3 Longest Substring Without Repeating Characters 无重复字符的最长子串
Description:
Given a string, find the length of the longest substring without repeating characters.
Example:
Example 1:
Input: "abcabcbb"
Output: 3
Explanation: The answer is "abc", with the length of 3.
Example 2:
Input: "bbbbb"
Output: 1
Explanation: The answer is "b", with the length of 1.
Example 3:
Input: "pwwkew"
Output: 3
Explanation: The answer is "wke", with the length of 3.

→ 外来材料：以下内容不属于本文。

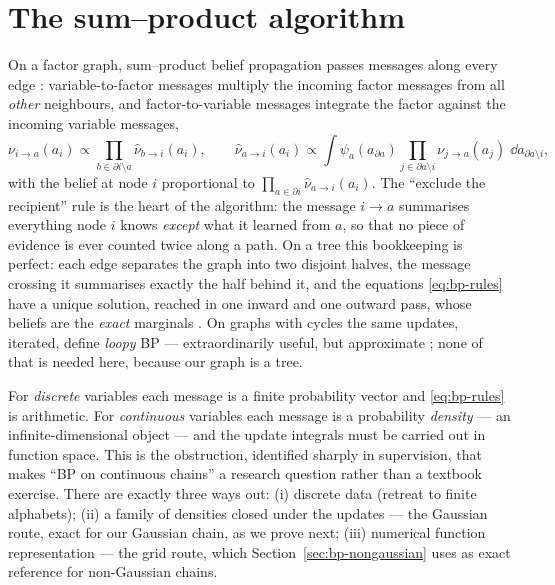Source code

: \section{The sum--product algorithm}\label{sec:bp-chain}

On a factor graph, sum--product belief propagation passes messages along
every edge \citep{pearl1988probabilistic, kschischang2001factor,
mezard2009information}: variable-to-factor messages multiply the incoming
factor messages from all \emph{other} neighbours, and factor-to-variable
messages integrate the factor against the incoming variable messages,
\begin{equation}
  \nu_{i \to a}(a_i) \propto
    \prod_{b \in \partial i \setminus a} \hat\nu_{b \to i}(a_i),
  \qquad
  \hat\nu_{a \to i}(a_i) \propto
    \int \psi_a(a_{\partial a})
    \prod_{j \in \partial a \setminus i} \nu_{j \to a}(a_j)\;
    \dd a_{\partial a \setminus i},
  \label{eq:bp-rules}
\end{equation}
with the belief at node $i$ proportional to
$\prod_{a \in \partial i} \hat\nu_{a \to i}(a_i)$. The ``exclude the
recipient'' rule is the heart of the algorithm: the message $i \to a$
summarises everything node $i$ knows \emph{except} what it learned from
$a$, so that no piece of evidence is ever counted twice along a path. On a
tree this bookkeeping is perfect: each edge separates the graph into two
disjoint halves, the message crossing it summarises exactly the half
behind it, and the equations \eqref{eq:bp-rules} have a unique solution,
reached in one inward and one outward pass, whose beliefs are the
\emph{exact} marginals \citep[Theorem~14.1]{mezard2009information}. On
graphs with cycles the same updates, iterated, define \emph{loopy} BP ---
extraordinarily useful, but approximate \citep{weiss2001correctness,
malioutov2006walk}; none of that is needed here, because our graph is a
tree.

For \emph{discrete} variables each message is a finite probability vector
and \eqref{eq:bp-rules} is arithmetic. For \emph{continuous} variables
each message is a probability \emph{density} --- an infinite-dimensional
object --- and the update integrals must be carried out in function space.
This is the obstruction, identified sharply in supervision, that makes
``BP on continuous chains'' a research question rather than a textbook
exercise. There are exactly three ways out: (i) discrete data (retreat to
finite alphabets); (ii) a family of densities closed under the updates ---
the Gaussian route, exact for our Gaussian chain, as we prove next;
(iii) numerical function representation --- the grid route, which
Section~\ref{sec:bp-nongaussian} uses as exact reference for non-Gaussian
chains.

Note that the answer must be a substring, "pwke" is a subsequence and not a substring.
题目描述:
给定一个字符串,请你找出其中不含有重复字符的 最长子串 的长度。
示例 :
示例 1:
输入: "abcabcbb"
输出: 3
解释: 因为无重复字符的最长子串是 "abc",所以其长度为 3。
示例 2:
输入: "bbbbb"
输出: 1
解释: 因为无重复字符的最长子串是 "b",所以其长度为 1。
示例 3:
输入: "pwwkew"
输出: 3
解释: 因为无重复字符的最长子串是 "wke",所以其长度为 3。
请注意,你的答案必须是 子串 的长度,"pwke" 是一个子序列,不是子串。
思路:
滑动窗口法, 设置左指针 l = 0, 右指针 r = -1, 移动右指针保证右指针不移出字符串 s, 用一个长度为128(长度为26也可)记录出现过的字符, 如果这个字符串出现过(数组记录不为 0), 则移动左指针减少滑动窗口的长度, 否则移动右指针增加滑动窗口长度, 记录最大的滑动窗口长度即可
时间复杂度O(n), 空间复杂度O(1), ASCII码最多128个需要记录
代码:
C++:
class Solution
{
public:
int lengthOfLongestSubstring(string s)
{
int l = 0, r = -1, result = 0, count[128]{0};
while (l < s.size())
{
if (r + 1 < s.size() and !count[s[r + 1]]) ++count[s[++r]];
else --count[s[l++]];
result = max(result, r - l + 1);
}
return result;
}
};
Java:
class Solution {
public int lengthOfLongestSubstring(String s) {
int l = 0, r = -1, result = 0, count[] = new int[128];
while (l < s.length()) {
if (r + 1 < s.length() && count[s.charAt(r + 1)] == 0) ++count[s.charAt(++r)];
else --count[s.charAt(l++)];
result = Math.max(result, r - l + 1);
}
return result;
}
}
Python:
class Solution:
def lengthOfLongestSubstring(self, s: str) -> int:
l, r, result, count = 0, -1, 0, [False] * 128
while l < len(s):
if r + 1 < len(s) and not count[ord(s[r + 1])]:
r += 1
count[ord(s[r])] = True
else:
count[ord(s[l])] = False
l += 1
result = max(result, r - l + 1)
return result